A adoção de sistemas de software dos padrões globais de identificação e do código de barras GS1 é a principal ferramenta que auxilia produtores de alimentos a cumprirem a nova norma da Agência Nacional de Vigilância Sanitária (Anvisa), a resolução RDC 24/2015. Em vigor desde 7 de dezembro do ano passado, resolução rege o procedimento de recall de alimentos no caso de identificação de risco à saúde da população. Ou seja, obriga as empresas a terem um Plano de Recolhimento de Produtos, que deve estar acessível a funcionários envolvidos e à própria agência, quando esta o requerer. A medida garante visibilidade de ponta a ponta em toda a cadeia de suprimentos e quem descumprir as regras pode ser punido com interdição, cancelamento de autorização, multa de 2 mil a 1,5 milhão de reais, além da retirada obrigatória de itens à venda.

Os padrões globais GS1 de identificação de produtos servem como diretrizes para implantação de processos de rastreabilidade. Além do código de barras, outras formas de identificar e capturar informações dos produtos são as etiquetas inteligentes de radiofrequência (EPC/RFID) e os códigos de barras bidimensionais, que também podem armazenar informações adicionais como, por exemplo, data de produção, data de validade e número de lote. “A rastreabilidade possibilita às empresas acompanharem a trajetória e a exata localização de seus produtos desde que saem da produção até sua chegada ao varejo, a qualquer momento”, explica o presidente da Associação Brasileira de Automação-GS1 Brasil, João Carlos de Oliveira.

A rastreabilidade representa a capacidade de recuperação do histórico, da aplicação ou da localização de itens.

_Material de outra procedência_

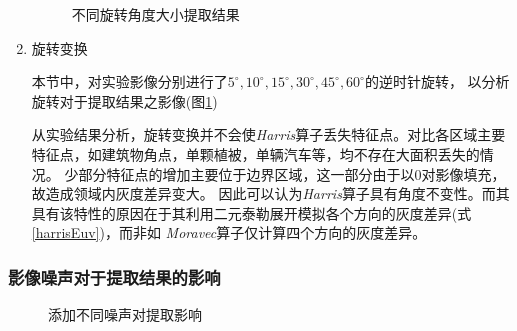 \begin{enumerate}
        \begin{figure}[H]
            \centering
            \caption{不同旋转角度大小提取结果}
            \label{harris_rotate}
        \end{figure}


        \item 旋转变换
        
        \hspace{20pt}本节中，对实验影像分别进行了$5^\circ , 10^\circ , 15^\circ , 30^\circ , 45^\circ , 60^\circ$的逆时针旋转，
        以分析旋转对于提取结果之影像(图\ref{harris_rotate})

        \hspace{20pt}从实验结果分析，旋转变换并不会使\textit{Harris}算子丢失特征点。对比各区域主要特征点，如建筑物角点，单颗植被，单辆汽车等，均不存在大面积丢失的情况。
        少部分特征点的增加主要位于边界区域，这一部分由于以0对影像填充，故造成领域内灰度差异变大。
        因此可以认为\textit{Harris}算子具有角度不变性。而其具有该特性的原因在于其利用二元泰勒展开模拟各个方向的灰度差异(式\ref{harrisEuv})，而非如
        \textit{Moravec}算子仅计算四个方向的灰度差异。

    \end{enumerate}

    \subsubsection{影像噪声对于提取结果的影响}

    \begin{figure}[H]
        \centering
        \caption{添加不同噪声对提取影响}
        \label{harris_noise}
    \end{figure}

Além de permitirem o acompanhamento de mercadorias, os processos aliados à tecnologia melhoram a eficiência do recall, uma vez que permitem a troca e o gerenciamento de informações entre todos os elos envolvidos da cadeia de suprimentos até que o produto chegue ao consumidor. Essa é justamente uma das exigências da RDC 24/2015. A partir de agora, todas as empresas da cadeia produtiva de alimentos deverão manter registros que identifiquem as origens dos artigos recebidos e o destino dos distribuídos.

De acordo com a Anvisa, uma distribuidora de alimentos, por exemplo, terá de manter registros de fornecedores e também de seus compradores. A resolução determina que, além de alimentos, bebidas e águas engarrafadas, ingredientes, embalagens e qualquer material que entre em contato com alimentos durante o processo de fabricação estarão sujeitos às regras.

A GS1 Brasil criou o Padrão Global de Rastreabilidade (GTS, na sigla em inglês para Global Traceability Standard) e pretende torná-lo a referência reconhecida por empresas que exigem algum tipo de rastreabilidade. O GTS permite a adoção da rastreabilidade em uma escala global, tanto para pequenas como para grandes organizações, por toda a cadeia de suprimentos, indiferentemente da quantidade de empresas envolvidas e das tecnologias disponíveis escolhidas (código de barras ou radiofrequência, por exemplo).

O Padrão Global de Rastreabilidade GS1 é complementar a outras normas internacionais como as da ISO, Global Food Safety Initiative (GFSI), do CIES, Global Food Standard, do British Retail Consortium, Food Marketing Institute, do Global Gap ou demais certificações para alimentos orgânicos.